◆ **EXERCISE PROMPT**:
Only one span is wanted from the lines below: from the one with "- ✅ Phase 2 possible sans refonte majeure" up to and including the one with "dan berlari pergi.". Copy it exactly, without images.

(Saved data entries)
╭──

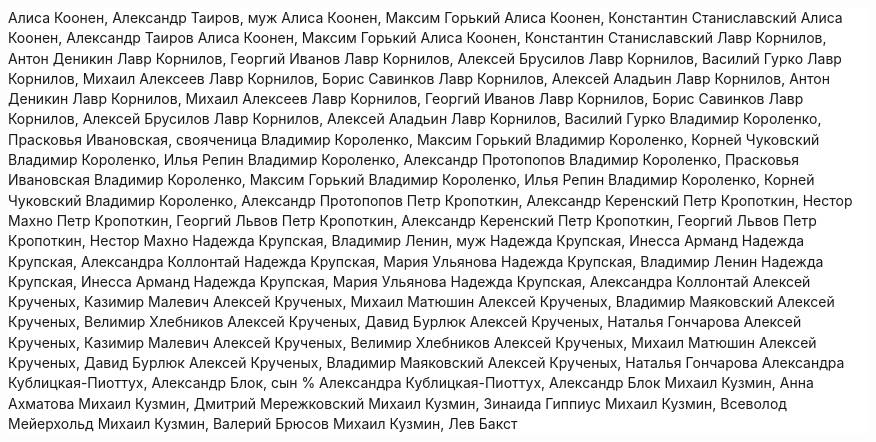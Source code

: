 Алиса Коонен, Александр Таиров, муж
Алиса Коонен, Максим Горький
Алиса Коонен, Константин Станиславский
Алиса Коонен, Александр Таиров
Алиса Коонен, Максим Горький
Алиса Коонен, Константин Станиславский
Лавр Корнилов, Антон Деникин
Лавр Корнилов, Георгий Иванов
Лавр Корнилов, Алексей Брусилов
Лавр Корнилов, Василий Гурко
Лавр Корнилов, Михаил Алексеев
Лавр Корнилов, Борис Савинков
Лавр Корнилов, Алексей Аладьин
Лавр Корнилов, Антон Деникин
Лавр Корнилов, Михаил Алексеев
Лавр Корнилов, Георгий Иванов
Лавр Корнилов, Борис Савинков
Лавр Корнилов, Алексей Брусилов
Лавр Корнилов, Алексей Аладьин
Лавр Корнилов, Василий Гурко
Владимир Короленко, Прасковья Ивановская, свояченица
Владимир Короленко, Максим Горький
Владимир Короленко, Корней Чуковский
Владимир Короленко, Илья Репин
Владимир Короленко, Александр Протопопов
Владимир Короленко, Прасковья Ивановская
Владимир Короленко, Максим Горький
Владимир Короленко, Илья Репин
Владимир Короленко, Корней Чуковский
Владимир Короленко, Александр Протопопов
Петр Кропоткин, Александр Керенский
Петр Кропоткин, Нестор Махно
Петр Кропоткин, Георгий Львов
Петр Кропоткин, Александр Керенский
Петр Кропоткин, Георгий Львов
Петр Кропоткин, Нестор Махно
Надежда Крупская, Владимир Ленин, муж
Надежда Крупская, Инесса Арманд
Надежда Крупская, Александра Коллонтай
Надежда Крупская, Мария Ульянова
Надежда Крупская, Владимир Ленин
Надежда Крупская, Инесса Арманд
Надежда Крупская, Мария Ульянова
Надежда Крупская, Александра Коллонтай
Алексей Крученых, Казимир Малевич
Алексей Крученых, Михаил Матюшин
Алексей Крученых, Владимир Маяковский
Алексей Крученых, Велимир Хлебников
Алексей Крученых, Давид Бурлюк
Алексей Крученых, Наталья Гончарова
Алексей Крученых, Казимир Малевич
Алексей Крученых, Велимир Хлебников
Алексей Крученых, Михаил Матюшин
Алексей Крученых, Давид Бурлюк
Алексей Крученых, Владимир Маяковский
Алексей Крученых, Наталья Гончарова
Александра Кублицкая-Пиоттух, Александр Блок, сын
% Александра Кублицкая-Пиоттух, Александр Блок
Михаил Кузмин, Анна Ахматова
Михаил Кузмин, Дмитрий Мережковский
Михаил Кузмин, Зинаида Гиппиус
Михаил Кузмин, Всеволод Мейерхольд
Михаил Кузмин, Валерий Брюсов
Михаил Кузмин, Лев Бакст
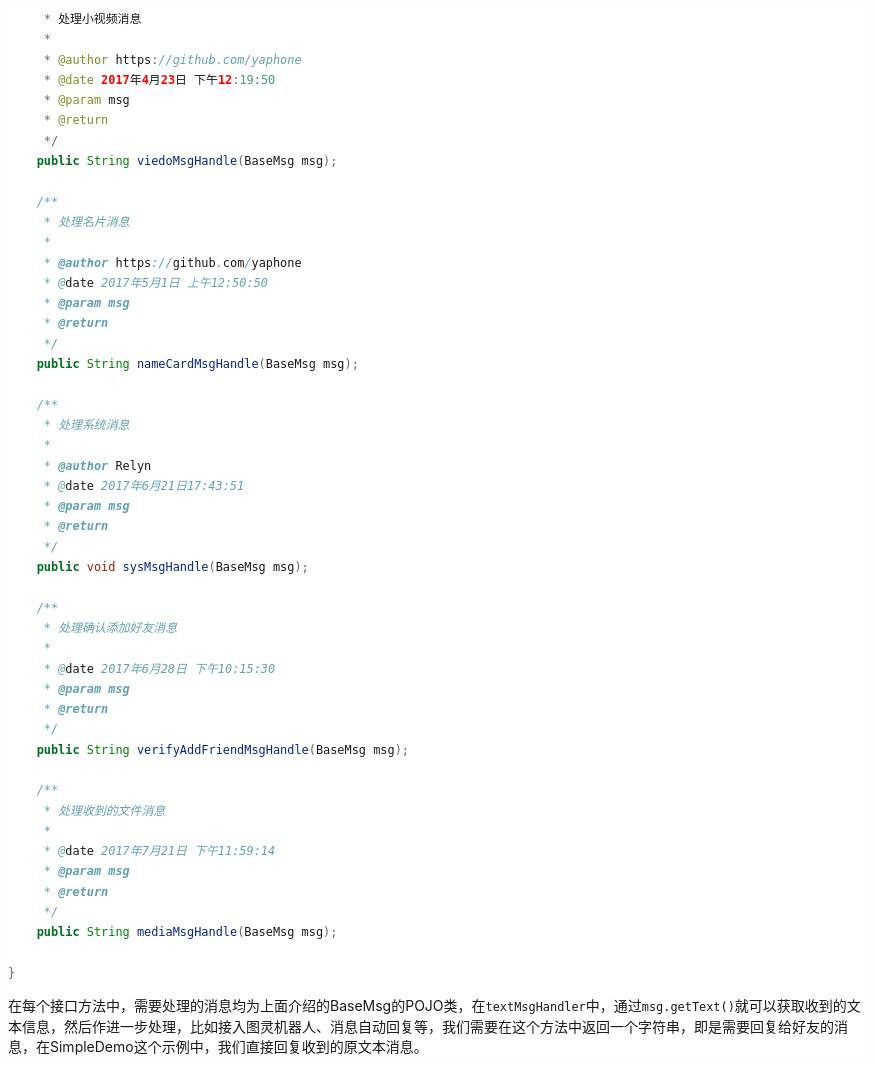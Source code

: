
 ```java
	 * 处理小视频消息
	 * 
	 * @author https://github.com/yaphone
	 * @date 2017年4月23日 下午12:19:50
	 * @param msg
	 * @return
	 */
	public String viedoMsgHandle(BaseMsg msg);

	/**
	 * 处理名片消息
	 * 
	 * @author https://github.com/yaphone
	 * @date 2017年5月1日 上午12:50:50
	 * @param msg
	 * @return
	 */
	public String nameCardMsgHandle(BaseMsg msg);

	/**
	 * 处理系统消息
	 * 
	 * @author Relyn
	 * @date 2017年6月21日17:43:51
	 * @param msg
	 * @return
	 */
	public void sysMsgHandle(BaseMsg msg);

	/**
	 * 处理确认添加好友消息
	 * 
	 * @date 2017年6月28日 下午10:15:30
	 * @param msg
	 * @return
	 */
	public String verifyAddFriendMsgHandle(BaseMsg msg);

	/**
	 * 处理收到的文件消息
	 * 
	 * @date 2017年7月21日 下午11:59:14
	 * @param msg
	 * @return
	 */
	public String mediaMsgHandle(BaseMsg msg);

}
```

在每个接口方法中，需要处理的消息均为上面介绍的BaseMsg的POJO类，在`textMsgHandler`中，通过`msg.getText()`就可以获取收到的文本信息，然后作进一步处理，比如接入图灵机器人、消息自动回复等，我们需要在这个方法中返回一个字符串，即是需要回复给好友的消息，在SimpleDemo这个示例中，我们直接回复收到的原文本消息。
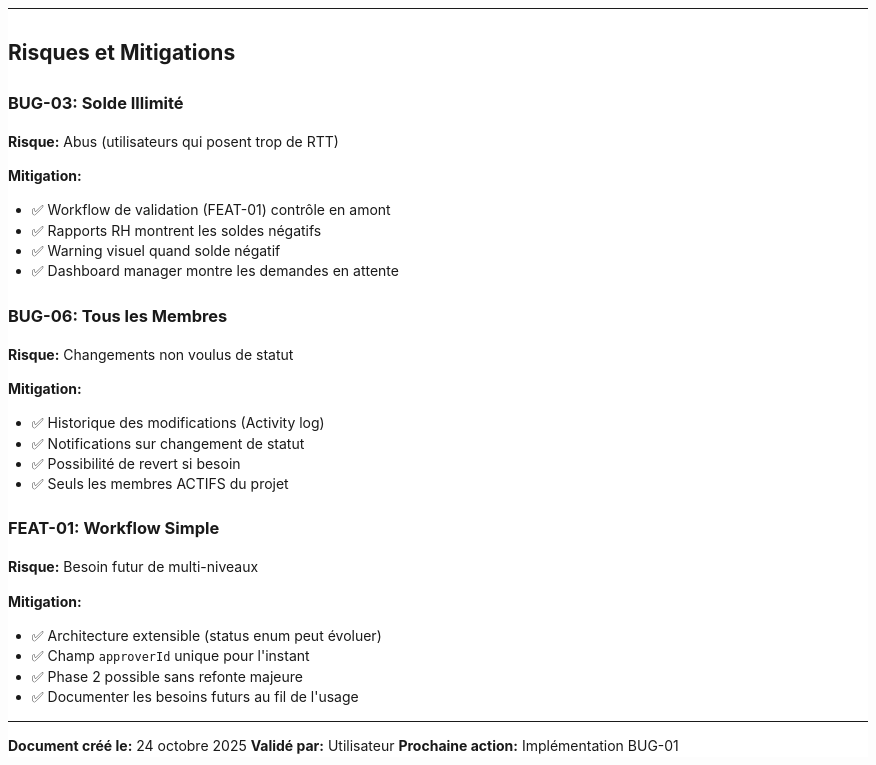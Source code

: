 
---

## Risques et Mitigations

### BUG-03: Solde Illimité

**Risque:** Abus (utilisateurs qui posent trop de RTT)

**Mitigation:**
- ✅ Workflow de validation (FEAT-01) contrôle en amont
- ✅ Rapports RH montrent les soldes négatifs
- ✅ Warning visuel quand solde négatif
- ✅ Dashboard manager montre les demandes en attente

### BUG-06: Tous les Membres

**Risque:** Changements non voulus de statut

**Mitigation:**
- ✅ Historique des modifications (Activity log)
- ✅ Notifications sur changement de statut
- ✅ Possibilité de revert si besoin
- ✅ Seuls les membres ACTIFS du projet

### FEAT-01: Workflow Simple

**Risque:** Besoin futur de multi-niveaux

**Mitigation:**
- ✅ Architecture extensible (status enum peut évoluer)
- ✅ Champ `approverId` unique pour l'instant
- ✅ Phase 2 possible sans refonte majeure
- ✅ Documenter les besoins futurs au fil de l'usage

---

**Document créé le:** 24 octobre 2025
**Validé par:** Utilisateur
**Prochaine action:** Implémentation BUG-01
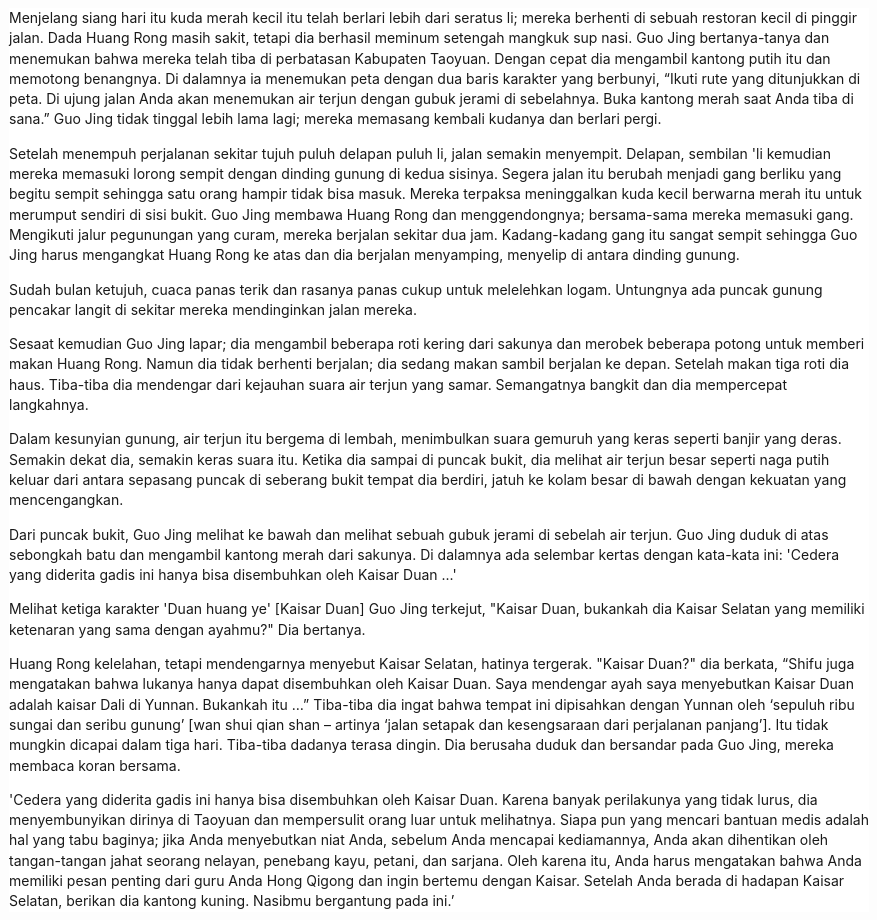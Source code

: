 Menjelang siang hari itu kuda merah kecil itu telah berlari lebih dari seratus li; mereka berhenti di sebuah restoran kecil di pinggir jalan. Dada Huang Rong masih sakit, tetapi dia berhasil meminum setengah mangkuk sup nasi. Guo Jing bertanya-tanya dan menemukan bahwa mereka telah tiba di perbatasan Kabupaten Taoyuan. Dengan cepat dia mengambil kantong putih itu dan memotong benangnya. Di dalamnya ia menemukan peta dengan dua baris karakter yang berbunyi, “Ikuti rute yang ditunjukkan di peta. Di ujung jalan Anda akan menemukan air terjun dengan gubuk jerami di sebelahnya. Buka kantong merah saat Anda tiba di sana.” Guo Jing tidak tinggal lebih lama lagi; mereka memasang kembali kudanya dan berlari pergi.

Setelah menempuh perjalanan sekitar tujuh puluh delapan puluh li, jalan semakin menyempit. Delapan, sembilan 'li kemudian mereka memasuki lorong sempit dengan dinding gunung di kedua sisinya. Segera jalan itu berubah menjadi gang berliku yang begitu sempit sehingga satu orang hampir tidak bisa masuk. Mereka terpaksa meninggalkan kuda kecil berwarna merah itu untuk merumput sendiri di sisi bukit. Guo Jing membawa Huang Rong dan menggendongnya; bersama-sama mereka memasuki gang. Mengikuti jalur pegunungan yang curam, mereka berjalan sekitar dua jam. Kadang-kadang gang itu sangat sempit sehingga Guo Jing harus mengangkat Huang Rong ke atas dan dia berjalan menyamping, menyelip di antara dinding gunung.

Sudah bulan ketujuh, cuaca panas terik dan rasanya panas cukup untuk melelehkan logam. Untungnya ada puncak gunung pencakar langit di sekitar mereka mendinginkan jalan mereka.

Sesaat kemudian Guo Jing lapar; dia mengambil beberapa roti kering dari sakunya dan merobek beberapa potong untuk memberi makan Huang Rong. Namun dia tidak berhenti berjalan; dia sedang makan sambil berjalan ke depan. Setelah makan tiga roti dia haus. Tiba-tiba dia mendengar dari kejauhan suara air terjun yang samar. Semangatnya bangkit dan dia mempercepat langkahnya.

Dalam kesunyian gunung, air terjun itu bergema di lembah, menimbulkan suara gemuruh yang keras seperti banjir yang deras. Semakin dekat dia, semakin keras suara itu. Ketika dia sampai di puncak bukit, dia melihat air terjun besar seperti naga putih keluar dari antara sepasang puncak di seberang bukit tempat dia berdiri, jatuh ke kolam besar di bawah dengan kekuatan yang mencengangkan.

Dari puncak bukit, Guo Jing melihat ke bawah dan melihat sebuah gubuk jerami di sebelah air terjun. Guo Jing duduk di atas sebongkah batu dan mengambil kantong merah dari sakunya. Di dalamnya ada selembar kertas dengan kata-kata ini: 'Cedera yang diderita gadis ini hanya bisa disembuhkan oleh Kaisar Duan ...'

Melihat ketiga karakter 'Duan huang ye' [Kaisar Duan] Guo Jing terkejut, "Kaisar Duan, bukankah dia Kaisar Selatan yang memiliki ketenaran yang sama dengan ayahmu?" Dia bertanya.

Huang Rong kelelahan, tetapi mendengarnya menyebut Kaisar Selatan, hatinya tergerak. "Kaisar Duan?" dia berkata, “Shifu juga mengatakan bahwa lukanya hanya dapat disembuhkan oleh Kaisar Duan. Saya mendengar ayah saya menyebutkan Kaisar Duan adalah kaisar Dali di Yunnan. Bukankah itu …” Tiba-tiba dia ingat bahwa tempat ini dipisahkan dengan Yunnan oleh ‘sepuluh ribu sungai dan seribu gunung’ [wan shui qian shan – artinya ‘jalan setapak dan kesengsaraan dari perjalanan panjang’]. Itu tidak mungkin dicapai dalam tiga hari. Tiba-tiba dadanya terasa dingin. Dia berusaha duduk dan bersandar pada Guo Jing, mereka membaca koran bersama.

'Cedera yang diderita gadis ini hanya bisa disembuhkan oleh Kaisar Duan. Karena banyak perilakunya yang tidak lurus, dia menyembunyikan dirinya di Taoyuan dan mempersulit orang luar untuk melihatnya. Siapa pun yang mencari bantuan medis adalah hal yang tabu baginya; jika Anda menyebutkan niat Anda, sebelum Anda mencapai kediamannya, Anda akan dihentikan oleh tangan-tangan jahat seorang nelayan, penebang kayu, petani, dan sarjana. Oleh karena itu, Anda harus mengatakan bahwa Anda memiliki pesan penting dari guru Anda Hong Qigong dan ingin bertemu dengan Kaisar. Setelah Anda berada di hadapan Kaisar Selatan, berikan dia kantong kuning. Nasibmu bergantung pada ini.’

╰──

◆ **FINISHED TASK**:
- ✅ Phase 2 possible sans refonte majeure
- ✅ Documenter les besoins futurs au fil de l'usage

---

**Document créé le:** 24 octobre 2025
**Validé par:** Utilisateur
**Prochaine action:** Implémentation BUG-01
Source code

: Menjelang siang hari itu kuda merah kecil itu telah berlari lebih dari seratus li; mereka berhenti di sebuah restoran kecil di pinggir jalan. Dada Huang Rong masih sakit, tetapi dia berhasil meminum setengah mangkuk sup nasi. Guo Jing bertanya-tanya dan menemukan bahwa mereka telah tiba di perbatasan Kabupaten Taoyuan. Dengan cepat dia mengambil kantong putih itu dan memotong benangnya. Di dalamnya ia menemukan peta dengan dua baris karakter yang berbunyi, “Ikuti rute yang ditunjukkan di peta. Di ujung jalan Anda akan menemukan air terjun dengan gubuk jerami di sebelahnya. Buka kantong merah saat Anda tiba di sana.” Guo Jing tidak tinggal lebih lama lagi; mereka memasang kembali kudanya dan berlari pergi.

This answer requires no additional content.